Traditional acupuncture is based on the belief that an energy, or "life force", flows through the body in channels called meridians. This life force is known as Qi (pronounced "chee").

Practitioners who use acupuncture in the traditional way believe that when Qi does not flow freely through the body, this can cause illness. They also believe acupuncture can restore the flow of Qi, and so restore health.


Uses of Acupuncture?

Acupuncture practitioners – sometimes called acupuncturists – use acupuncture to treat a wide range of health conditions. However, the use of acupuncture is not always based on rigorous scientific evidence.

The National Institute for Health and Care Excellence (NICE) provides guidelines for the NHS on the use of treatments and care of patients.

Currently, NICE only recommends considering acupuncture as a treatment option for:

Acupuncture is also often used to treat other conditions and symptoms, including:

  • joint and muscle pain

  • jaw pain

  • cancer symptoms such as pain

  • side effects of cancer treatment such as feeling or being sick from chemotherapy

  • feeling sick or being sick after surgery

However, the evidence on the effectiveness of acupuncture compared with other treatments is unclear.


How is Acupuncture performed?

An initial acupuncture session usually lasts 20 minutes to 1 hour and involves an assessment of your general health, medical history and a physical examination, followed by insertion of the acupuncture needles.

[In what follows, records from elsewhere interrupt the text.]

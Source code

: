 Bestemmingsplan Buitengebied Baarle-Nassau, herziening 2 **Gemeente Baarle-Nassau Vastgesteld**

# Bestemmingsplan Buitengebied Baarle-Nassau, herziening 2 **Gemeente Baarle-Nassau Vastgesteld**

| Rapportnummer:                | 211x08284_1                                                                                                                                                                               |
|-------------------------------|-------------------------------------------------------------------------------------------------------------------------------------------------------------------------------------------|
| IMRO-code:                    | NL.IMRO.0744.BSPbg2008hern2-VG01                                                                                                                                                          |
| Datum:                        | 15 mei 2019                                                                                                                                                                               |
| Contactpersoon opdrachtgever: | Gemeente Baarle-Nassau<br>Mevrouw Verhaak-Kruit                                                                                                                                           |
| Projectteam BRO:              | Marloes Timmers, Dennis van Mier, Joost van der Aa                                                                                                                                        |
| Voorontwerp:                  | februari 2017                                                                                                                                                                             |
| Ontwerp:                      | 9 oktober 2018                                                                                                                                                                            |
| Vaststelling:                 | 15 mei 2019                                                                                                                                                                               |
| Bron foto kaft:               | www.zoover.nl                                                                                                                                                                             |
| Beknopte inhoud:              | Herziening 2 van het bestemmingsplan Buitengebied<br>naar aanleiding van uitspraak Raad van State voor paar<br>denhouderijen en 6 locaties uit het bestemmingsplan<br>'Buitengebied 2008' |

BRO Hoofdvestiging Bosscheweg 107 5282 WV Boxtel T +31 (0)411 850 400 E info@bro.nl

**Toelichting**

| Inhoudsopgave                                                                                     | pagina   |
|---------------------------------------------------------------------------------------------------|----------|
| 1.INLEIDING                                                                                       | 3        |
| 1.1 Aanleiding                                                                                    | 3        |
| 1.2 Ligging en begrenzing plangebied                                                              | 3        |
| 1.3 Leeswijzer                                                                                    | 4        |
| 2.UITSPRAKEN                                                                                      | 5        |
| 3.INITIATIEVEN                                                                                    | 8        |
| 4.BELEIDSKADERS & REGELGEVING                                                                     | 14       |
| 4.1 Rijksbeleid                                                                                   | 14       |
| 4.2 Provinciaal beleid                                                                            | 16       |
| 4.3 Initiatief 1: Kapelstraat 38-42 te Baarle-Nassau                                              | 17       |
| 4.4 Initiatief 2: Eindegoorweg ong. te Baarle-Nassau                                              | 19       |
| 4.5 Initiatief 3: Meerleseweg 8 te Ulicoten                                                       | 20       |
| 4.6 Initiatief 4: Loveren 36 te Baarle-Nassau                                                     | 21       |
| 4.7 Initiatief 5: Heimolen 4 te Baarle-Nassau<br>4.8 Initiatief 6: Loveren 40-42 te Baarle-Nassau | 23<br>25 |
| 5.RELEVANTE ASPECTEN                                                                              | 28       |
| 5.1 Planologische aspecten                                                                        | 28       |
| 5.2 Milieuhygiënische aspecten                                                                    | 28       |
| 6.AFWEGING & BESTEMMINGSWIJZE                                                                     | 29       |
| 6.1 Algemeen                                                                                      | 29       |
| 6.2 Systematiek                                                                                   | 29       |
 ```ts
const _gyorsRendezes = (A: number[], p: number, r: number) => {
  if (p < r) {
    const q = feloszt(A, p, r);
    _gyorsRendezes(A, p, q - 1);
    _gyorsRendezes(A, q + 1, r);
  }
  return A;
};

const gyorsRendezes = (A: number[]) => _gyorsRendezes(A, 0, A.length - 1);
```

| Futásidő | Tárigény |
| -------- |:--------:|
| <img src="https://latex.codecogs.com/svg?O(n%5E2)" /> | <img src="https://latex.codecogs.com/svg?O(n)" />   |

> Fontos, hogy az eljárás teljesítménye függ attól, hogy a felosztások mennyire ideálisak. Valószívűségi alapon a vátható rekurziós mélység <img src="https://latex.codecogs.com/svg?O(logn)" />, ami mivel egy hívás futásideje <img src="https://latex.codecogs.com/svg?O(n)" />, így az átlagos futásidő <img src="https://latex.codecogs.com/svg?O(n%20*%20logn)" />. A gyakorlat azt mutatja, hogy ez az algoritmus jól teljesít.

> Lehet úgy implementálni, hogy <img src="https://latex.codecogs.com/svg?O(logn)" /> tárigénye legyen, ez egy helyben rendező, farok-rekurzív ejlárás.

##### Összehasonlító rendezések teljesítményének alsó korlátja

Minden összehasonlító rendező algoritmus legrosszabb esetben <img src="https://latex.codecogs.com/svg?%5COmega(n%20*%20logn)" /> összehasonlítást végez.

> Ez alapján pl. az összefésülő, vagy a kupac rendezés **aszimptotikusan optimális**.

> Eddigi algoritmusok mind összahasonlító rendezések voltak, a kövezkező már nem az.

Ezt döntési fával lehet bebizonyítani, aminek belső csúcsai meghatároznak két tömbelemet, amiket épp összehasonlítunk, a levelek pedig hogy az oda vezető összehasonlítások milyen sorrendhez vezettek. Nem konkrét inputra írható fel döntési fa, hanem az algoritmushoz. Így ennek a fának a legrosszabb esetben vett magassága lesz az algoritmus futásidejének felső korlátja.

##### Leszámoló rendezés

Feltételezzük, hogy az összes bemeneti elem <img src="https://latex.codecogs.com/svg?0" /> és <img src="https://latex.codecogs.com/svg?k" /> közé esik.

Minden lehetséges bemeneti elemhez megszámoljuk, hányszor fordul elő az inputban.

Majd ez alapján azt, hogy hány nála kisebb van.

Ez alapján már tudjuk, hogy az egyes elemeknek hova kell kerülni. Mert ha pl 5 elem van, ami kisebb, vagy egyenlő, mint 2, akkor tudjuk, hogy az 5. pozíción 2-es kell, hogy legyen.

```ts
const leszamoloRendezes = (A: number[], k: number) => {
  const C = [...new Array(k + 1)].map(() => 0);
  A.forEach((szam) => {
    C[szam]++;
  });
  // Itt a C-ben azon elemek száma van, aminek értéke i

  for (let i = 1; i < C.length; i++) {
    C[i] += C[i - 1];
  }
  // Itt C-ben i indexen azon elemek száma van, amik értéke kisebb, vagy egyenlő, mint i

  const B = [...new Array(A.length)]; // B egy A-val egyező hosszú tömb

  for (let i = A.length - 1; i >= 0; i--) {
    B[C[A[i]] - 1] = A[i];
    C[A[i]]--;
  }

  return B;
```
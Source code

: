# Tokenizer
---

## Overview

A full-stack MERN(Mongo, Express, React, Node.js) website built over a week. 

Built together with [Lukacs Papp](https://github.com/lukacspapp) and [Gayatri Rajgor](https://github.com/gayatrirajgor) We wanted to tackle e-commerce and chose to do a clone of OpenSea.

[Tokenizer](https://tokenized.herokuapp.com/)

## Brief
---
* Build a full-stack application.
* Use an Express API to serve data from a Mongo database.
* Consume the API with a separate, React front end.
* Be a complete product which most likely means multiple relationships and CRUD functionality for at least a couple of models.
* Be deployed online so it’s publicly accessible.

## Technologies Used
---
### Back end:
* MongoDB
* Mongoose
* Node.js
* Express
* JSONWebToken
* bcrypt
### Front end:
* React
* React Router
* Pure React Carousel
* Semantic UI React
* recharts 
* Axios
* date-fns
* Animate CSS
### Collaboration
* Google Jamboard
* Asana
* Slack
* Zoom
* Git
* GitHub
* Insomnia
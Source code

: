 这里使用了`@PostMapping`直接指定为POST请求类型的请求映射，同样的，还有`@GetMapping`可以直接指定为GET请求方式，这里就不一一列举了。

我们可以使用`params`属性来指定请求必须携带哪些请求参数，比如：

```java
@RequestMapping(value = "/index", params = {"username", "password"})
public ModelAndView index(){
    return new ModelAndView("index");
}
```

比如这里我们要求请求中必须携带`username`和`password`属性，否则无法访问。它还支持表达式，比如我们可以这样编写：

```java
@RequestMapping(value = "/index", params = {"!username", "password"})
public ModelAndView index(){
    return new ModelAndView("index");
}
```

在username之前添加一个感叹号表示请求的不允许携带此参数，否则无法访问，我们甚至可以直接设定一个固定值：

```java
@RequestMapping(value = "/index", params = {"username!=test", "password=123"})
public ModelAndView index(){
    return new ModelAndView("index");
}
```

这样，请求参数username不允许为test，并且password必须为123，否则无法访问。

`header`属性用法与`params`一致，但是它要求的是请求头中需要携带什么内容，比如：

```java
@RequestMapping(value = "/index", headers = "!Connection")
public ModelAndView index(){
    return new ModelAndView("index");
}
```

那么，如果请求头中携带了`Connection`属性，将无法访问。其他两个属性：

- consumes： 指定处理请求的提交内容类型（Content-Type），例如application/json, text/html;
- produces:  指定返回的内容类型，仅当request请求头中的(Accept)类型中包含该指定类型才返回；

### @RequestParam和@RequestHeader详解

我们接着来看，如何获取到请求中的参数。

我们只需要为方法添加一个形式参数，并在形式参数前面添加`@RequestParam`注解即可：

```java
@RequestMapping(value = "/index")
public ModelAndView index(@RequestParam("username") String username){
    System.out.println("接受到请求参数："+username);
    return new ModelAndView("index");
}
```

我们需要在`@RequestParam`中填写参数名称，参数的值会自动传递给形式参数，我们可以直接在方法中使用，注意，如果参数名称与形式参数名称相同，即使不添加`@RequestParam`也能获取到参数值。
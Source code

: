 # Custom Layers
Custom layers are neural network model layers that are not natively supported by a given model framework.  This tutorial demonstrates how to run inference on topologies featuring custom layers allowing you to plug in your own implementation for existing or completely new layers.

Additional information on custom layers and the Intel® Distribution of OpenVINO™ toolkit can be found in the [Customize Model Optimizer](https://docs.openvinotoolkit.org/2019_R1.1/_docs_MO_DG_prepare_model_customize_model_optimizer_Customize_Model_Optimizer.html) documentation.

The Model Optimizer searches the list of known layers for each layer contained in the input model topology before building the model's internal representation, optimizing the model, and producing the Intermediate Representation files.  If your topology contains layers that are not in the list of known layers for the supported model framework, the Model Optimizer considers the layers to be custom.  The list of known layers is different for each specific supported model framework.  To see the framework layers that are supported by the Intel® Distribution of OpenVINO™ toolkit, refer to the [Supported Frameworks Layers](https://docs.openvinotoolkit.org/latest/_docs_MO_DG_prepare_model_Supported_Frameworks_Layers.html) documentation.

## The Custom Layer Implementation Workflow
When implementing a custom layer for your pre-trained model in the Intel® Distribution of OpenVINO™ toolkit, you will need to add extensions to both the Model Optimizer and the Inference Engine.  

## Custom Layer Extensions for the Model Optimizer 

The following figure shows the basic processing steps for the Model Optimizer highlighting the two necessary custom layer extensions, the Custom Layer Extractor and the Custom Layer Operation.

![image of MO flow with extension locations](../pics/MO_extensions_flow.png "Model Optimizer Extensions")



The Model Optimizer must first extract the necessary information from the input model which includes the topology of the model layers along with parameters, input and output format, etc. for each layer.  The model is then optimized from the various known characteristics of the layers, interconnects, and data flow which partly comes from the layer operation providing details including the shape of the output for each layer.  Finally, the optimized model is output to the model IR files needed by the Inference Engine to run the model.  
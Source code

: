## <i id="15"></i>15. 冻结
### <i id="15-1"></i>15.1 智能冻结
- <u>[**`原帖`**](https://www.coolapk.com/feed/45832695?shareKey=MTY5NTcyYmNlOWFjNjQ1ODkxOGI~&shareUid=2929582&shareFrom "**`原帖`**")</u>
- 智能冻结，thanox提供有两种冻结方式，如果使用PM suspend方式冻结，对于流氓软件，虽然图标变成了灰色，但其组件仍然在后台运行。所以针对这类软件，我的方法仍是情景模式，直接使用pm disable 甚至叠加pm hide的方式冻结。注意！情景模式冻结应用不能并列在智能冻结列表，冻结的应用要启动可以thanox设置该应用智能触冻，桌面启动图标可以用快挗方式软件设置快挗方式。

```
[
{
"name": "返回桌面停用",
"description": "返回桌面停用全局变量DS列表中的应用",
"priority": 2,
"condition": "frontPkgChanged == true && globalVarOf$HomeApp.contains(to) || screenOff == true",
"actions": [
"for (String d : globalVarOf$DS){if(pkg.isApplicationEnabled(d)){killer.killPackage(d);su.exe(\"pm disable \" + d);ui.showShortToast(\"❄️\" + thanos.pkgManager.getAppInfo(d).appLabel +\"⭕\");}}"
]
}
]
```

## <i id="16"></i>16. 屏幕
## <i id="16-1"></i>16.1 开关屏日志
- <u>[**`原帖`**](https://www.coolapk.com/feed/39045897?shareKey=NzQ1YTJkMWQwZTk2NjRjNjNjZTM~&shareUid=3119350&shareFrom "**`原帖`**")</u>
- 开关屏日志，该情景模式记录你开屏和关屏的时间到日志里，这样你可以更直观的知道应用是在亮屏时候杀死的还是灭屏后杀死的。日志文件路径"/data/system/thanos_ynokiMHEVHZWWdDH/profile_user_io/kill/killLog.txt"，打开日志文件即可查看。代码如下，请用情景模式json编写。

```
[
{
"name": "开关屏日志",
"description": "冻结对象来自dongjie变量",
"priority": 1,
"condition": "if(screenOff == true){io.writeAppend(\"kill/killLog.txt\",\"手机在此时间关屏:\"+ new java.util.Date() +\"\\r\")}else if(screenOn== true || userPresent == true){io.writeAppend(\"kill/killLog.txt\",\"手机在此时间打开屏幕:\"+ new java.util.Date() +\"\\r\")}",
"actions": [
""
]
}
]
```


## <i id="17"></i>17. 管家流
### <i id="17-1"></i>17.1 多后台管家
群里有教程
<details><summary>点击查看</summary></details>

Courses of treatment often involve several separate sessions, but this can vary.

Insertion of needles

The needles are inserted into specific places on the body, which practitioners call acupuncture points.

During the session, you'll usually be asked to sit or lie down. You may also be asked to remove some clothes so the practitioner can access certain parts of your body.

The needles used are very fine and are usually a few centimetres long. They should be single-use, pre-sterilised needles that are disposed of immediately after use.

Acupuncture practitioners choose specific points to place the needles based on your condition. Several points may be used during a typical session, depending on the number of symptoms you have.

The needles may be inserted just under the skin, or deeper so they reach muscle. Once the needles are in place, they may be left in position for a length of time lasting from a few minutes up to around 30 minutes.

You may feel a tingling or a dull ache when the needles are inserted but you should not experience any significant pain. If you do, let your practitioner know straight away.

When it's done by a qualified practitioner, acupuncture is generally very safe.

Some people experience mild, short-term side effects such as:

  • pain where the needles puncture the skin

  • bleeding or bruising where the needles puncture the skin

  • drowsiness

  • feeling sick

  • feeling dizzy or faint

Serious side effects such as a punctured lung or infection are very rare.

If you have a bleeding disorder, such as haemophilia, or are taking any medicines such as anticoagulant medicine, talk to your GP or acupuncture practitioner before you have acupuncture. 

Acupuncture is also not usually advised if you have a metal allergy or an infection in the area where needles may be inserted.

It's generally safe to have acupuncture when you're pregnant. However, let your acupuncture practitioner know if you're pregnant because certain acupuncture points cannot be used safely during pregnancy.